§ About this task
Each line in the entries below that holds the string "your" must be copied.

§ Dataset content

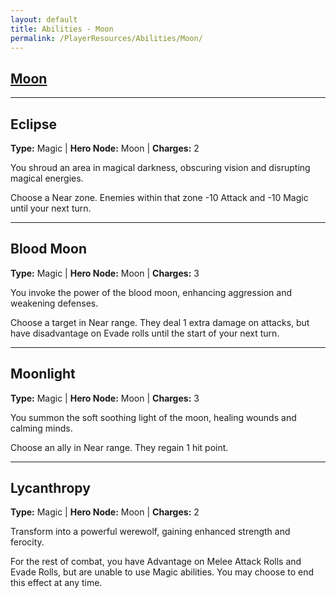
 ```yaml
---
layout: default
title: Abilities - Moon
permalink: /PlayerResources/Abilities/Moon/
---
```

## [Moon](#Moon)

------------------------------------------------
## Eclipse
**Type:** Magic
 | **Hero Node:** Moon
 | **Charges:** 2

You shroud an area in magical darkness, obscuring vision and disrupting magical energies.

Choose a Near zone. Enemies within that zone -10 Attack and -10 Magic until your next turn.

------------------------------------------------
## Blood Moon
**Type:** Magic
 | **Hero Node:** Moon
 | **Charges:** 3

You invoke the power of the blood moon, enhancing aggression and weakening defenses.

Choose a target in Near range. They deal 1 extra damage on attacks, but have disadvantage on Evade rolls until the start of your next turn.

------------------------------------------------
## Moonlight
**Type:** Magic
 | **Hero Node:** Moon
 | **Charges:** 3

You summon the soft soothing light of the moon, healing wounds and calming minds.

Choose an ally in Near range. They regain 1 hit point.

------------------------------------------------
## Lycanthropy
**Type:** Magic
 | **Hero Node:** Moon
 | **Charges:** 2

Transform into a powerful werewolf, gaining enhanced strength and ferocity.

For the rest of combat, you have Advantage on Melee Attack Rolls and Evade Rolls, but are unable to use Magic abilities. You may choose to end this effect at any time.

§ Solution for this problem
Choose a Near zone. Enemies within that zone -10 Attack and -10 Magic until your next turn.
Choose a target in Near range. They deal 1 extra damage on attacks, but have disadvantage on Evade rolls until the start of your next turn.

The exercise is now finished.